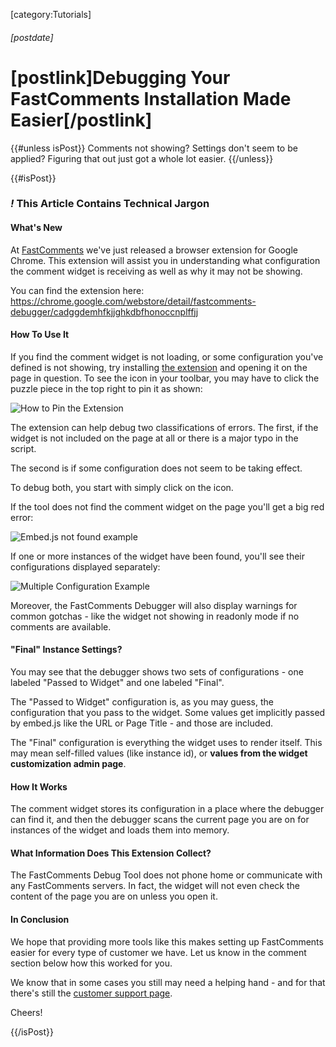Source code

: [category:Tutorials]
###### [postdate]
# [postlink]Debugging Your FastComments Installation Made Easier[/postlink]

{{#unless isPost}}
Comments not showing? Settings don't seem to be applied? Figuring that out just got a whole lot easier.
{{/unless}}

{{#isPost}}

### <i class="circle">!</i> This Article Contains Technical Jargon

#### What's New

At <a href="https://fastcomments.com">FastComments</a> we've just released a browser extension for Google Chrome. This extension will assist you in understanding what configuration
the comment widget is receiving as well as why it may not be showing.

You can find the extension here: <a href="https://chrome.google.com/webstore/detail/fastcomments-debugger/cadggdemhfkjjghkdbfhonoccnplffjj" target="_blank">https://chrome.google.com/webstore/detail/fastcomments-debugger/cadggdemhfkjjghkdbfhonoccnplffjj</a>

#### How To Use It

If you find the comment widget is not loading, or some configuration you've defined is not showing, try installing <a href="https://chrome.google.com/webstore/detail/fastcomments-debugger/cadggdemhfkjjghkdbfhonoccnplffjj">the extension</a>
and opening it on the page in question. To see the icon in your toolbar, you may have to click the puzzle piece in the top right to pin it as shown:

<div class="text-center">
    <img src="images/fc-extension-pin.png" alt="How to Pin the Extension" title="How to Pin the Extension" class="lozad" />
</div>

The extension can help debug two classifications of errors. The first, if the widget is not included on the page at all or there is a major typo in the script.

The second is if some configuration does not seem to be taking effect.

To debug both, you start with simply click on the icon.

If the tool does not find the comment widget on the page you'll get a big red error:

<div class="text-center">
    <img src="images/fc-extension-embed-js-not-found.png" alt="Embed.js not found example" title="Embed.js not found example" class="lozad" />
</div>

If one or more instances of the widget have been found, you'll see their configurations displayed separately:

<div class="text-center">
    <img src="images/fc-extension-multiple-instances.png" alt="Multiple Configuration Example" title="Multiple Configuration Example" class="lozad" />
</div>

Moreover, the FastComments Debugger will also display warnings for common gotchas - like the widget not showing in readonly mode if no comments are available.

#### "Final" Instance Settings?

You may see that the debugger shows two sets of configurations - one labeled "Passed to Widget" and one labeled "Final".

The "Passed to Widget" configuration is, as you may guess, the configuration that you pass to the widget. Some values get implicitly passed by embed.js like the URL or Page Title - and those are included.

The "Final" configuration is everything the widget uses to render itself. This may mean self-filled values (like instance id), or <b>values from the widget customization admin page</b>.

#### How It Works

The comment widget stores its configuration in a place where the debugger can find it, and then the debugger scans the current page you are on for instances of the widget and loads them into memory.

#### What Information Does This Extension Collect?

The FastComments Debug Tool does not phone home or communicate with any FastComments servers. In fact, the widget will not even check the content of the page you are on
unless you open it.

#### In Conclusion

We hope that providing more tools like this makes setting up FastComments easier for every type of customer we have. Let us know in the comment section below
how this worked for you.

We know that in some cases you still may need a helping hand - and for that there's still the <a href="https://fastcomments.com/auth/my-account/help" target="_blank">customer support page</a>.

Cheers!

{{/isPost}}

**REQUIRED WORK:** When you copy the data above, keep each line exact and omit the pictures.

**EXERCISE RESPONSE:**
Source code

: [category:Tutorials]
###### [postdate]
# [postlink]Debugging Your FastComments Installation Made Easier[/postlink]

{{#unless isPost}}
Comments not showing? Settings don't seem to be applied? Figuring that out just got a whole lot easier.
{{/unless}}

{{#isPost}}

### <i class="circle">!</i> This Article Contains Technical Jargon

#### What's New

At <a href="https://fastcomments.com">FastComments</a> we've just released a browser extension for Google Chrome. This extension will assist you in understanding what configuration
the comment widget is receiving as well as why it may not be showing.

You can find the extension here: <a href="https://chrome.google.com/webstore/detail/fastcomments-debugger/cadggdemhfkjjghkdbfhonoccnplffjj" target="_blank">https://chrome.google.com/webstore/detail/fastcomments-debugger/cadggdemhfkjjghkdbfhonoccnplffjj</a>

#### How To Use It

If you find the comment widget is not loading, or some configuration you've defined is not showing, try installing <a href="https://chrome.google.com/webstore/detail/fastcomments-debugger/cadggdemhfkjjghkdbfhonoccnplffjj">the extension</a>
and opening it on the page in question. To see the icon in your toolbar, you may have to click the puzzle piece in the top right to pin it as shown:

<div class="text-center">
    <img src="images/fc-extension-pin.png" alt="How to Pin the Extension" title="How to Pin the Extension" class="lozad" />
</div>

The extension can help debug two classifications of errors. The first, if the widget is not included on the page at all or there is a major typo in the script.

The second is if some configuration does not seem to be taking effect.

To debug both, you start with simply click on the icon.

If the tool does not find the comment widget on the page you'll get a big red error:

<div class="text-center">
    <img src="images/fc-extension-embed-js-not-found.png" alt="Embed.js not found example" title="Embed.js not found example" class="lozad" />
</div>

If one or more instances of the widget have been found, you'll see their configurations displayed separately:

<div class="text-center">
    <img src="images/fc-extension-multiple-instances.png" alt="Multiple Configuration Example" title="Multiple Configuration Example" class="lozad" />
</div>

Moreover, the FastComments Debugger will also display warnings for common gotchas - like the widget not showing in readonly mode if no comments are available.

#### "Final" Instance Settings?

You may see that the debugger shows two sets of configurations - one labeled "Passed to Widget" and one labeled "Final".

The "Passed to Widget" configuration is, as you may guess, the configuration that you pass to the widget. Some values get implicitly passed by embed.js like the URL or Page Title - and those are included.

The "Final" configuration is everything the widget uses to render itself. This may mean self-filled values (like instance id), or <b>values from the widget customization admin page</b>.

#### How It Works

The comment widget stores its configuration in a place where the debugger can find it, and then the debugger scans the current page you are on for instances of the widget and loads them into memory.

#### What Information Does This Extension Collect?

The FastComments Debug Tool does not phone home or communicate with any FastComments servers. In fact, the widget will not even check the content of the page you are on
unless you open it.

#### In Conclusion

We hope that providing more tools like this makes setting up FastComments easier for every type of customer we have. Let us know in the comment section below
how this worked for you.

We know that in some cases you still may need a helping hand - and for that there's still the <a href="https://fastcomments.com/auth/my-account/help" target="_blank">customer support page</a>.

Cheers!

{{/isPost}}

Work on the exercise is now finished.